■ **What to do**:
In the copy, include no images. Reproduce the entries exactly.
-- Data records follows --
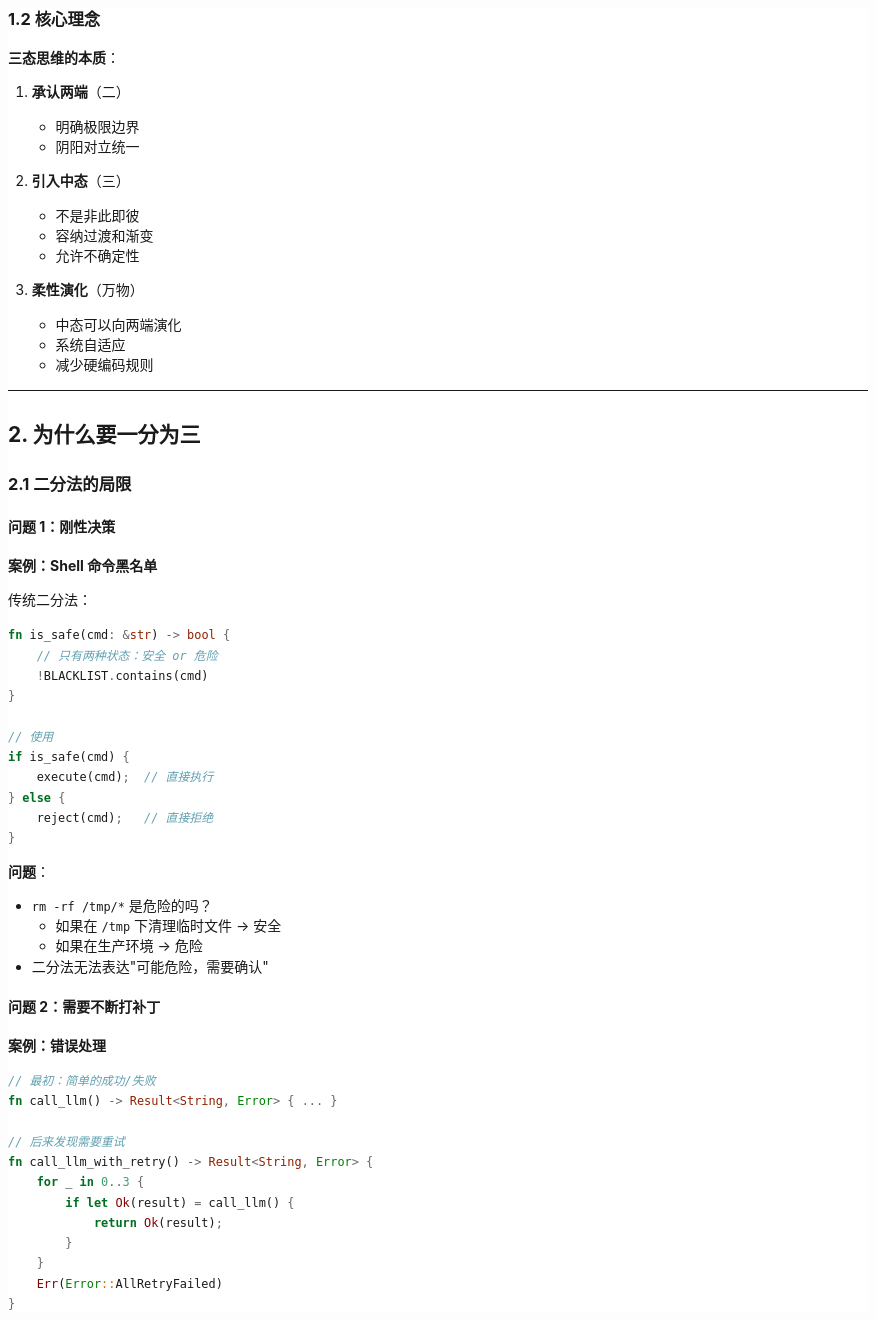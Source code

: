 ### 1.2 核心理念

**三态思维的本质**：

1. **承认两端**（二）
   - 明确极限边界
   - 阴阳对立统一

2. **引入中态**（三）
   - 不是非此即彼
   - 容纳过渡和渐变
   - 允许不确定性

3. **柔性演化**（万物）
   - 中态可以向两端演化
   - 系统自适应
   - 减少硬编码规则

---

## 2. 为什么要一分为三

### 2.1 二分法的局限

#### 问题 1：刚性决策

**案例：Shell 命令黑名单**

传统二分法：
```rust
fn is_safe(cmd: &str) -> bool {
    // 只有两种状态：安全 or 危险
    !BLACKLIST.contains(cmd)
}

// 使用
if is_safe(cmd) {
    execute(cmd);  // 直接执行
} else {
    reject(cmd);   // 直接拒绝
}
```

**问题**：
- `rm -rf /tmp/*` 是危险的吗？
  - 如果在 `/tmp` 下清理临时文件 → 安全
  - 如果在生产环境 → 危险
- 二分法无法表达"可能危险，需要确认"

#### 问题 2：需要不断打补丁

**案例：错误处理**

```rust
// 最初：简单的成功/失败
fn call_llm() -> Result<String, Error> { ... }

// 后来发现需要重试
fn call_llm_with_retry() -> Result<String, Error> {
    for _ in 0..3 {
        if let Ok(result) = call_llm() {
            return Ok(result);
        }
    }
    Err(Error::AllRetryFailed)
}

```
-- Data records concluded --
■ **Your solution**:
Source code

: ### 1.2 核心理念

**三态思维的本质**：

1. **承认两端**（二）
   - 明确极限边界
   - 阴阳对立统一

2. **引入中态**（三）
   - 不是非此即彼
   - 容纳过渡和渐变
   - 允许不确定性

3. **柔性演化**（万物）
   - 中态可以向两端演化
   - 系统自适应
   - 减少硬编码规则

---

## 2. 为什么要一分为三

### 2.1 二分法的局限

#### 问题 1：刚性决策

**案例：Shell 命令黑名单**

传统二分法：
```rust
fn is_safe(cmd: &str) -> bool {
    // 只有两种状态：安全 or 危险
    !BLACKLIST.contains(cmd)
}

// 使用
if is_safe(cmd) {
    execute(cmd);  // 直接执行
} else {
    reject(cmd);   // 直接拒绝
}
```

**问题**：
- `rm -rf /tmp/*` 是危险的吗？
  - 如果在 `/tmp` 下清理临时文件 → 安全
  - 如果在生产环境 → 危险
- 二分法无法表达"可能危险，需要确认"

#### 问题 2：需要不断打补丁

**案例：错误处理**

```rust
// 最初：简单的成功/失败
fn call_llm() -> Result<String, Error> { ... }

// 后来发现需要重试
fn call_llm_with_retry() -> Result<String, Error> {
    for _ in 0..3 {
        if let Ok(result) = call_llm() {
            return Ok(result);
        }
    }
    Err(Error::AllRetryFailed)
}

```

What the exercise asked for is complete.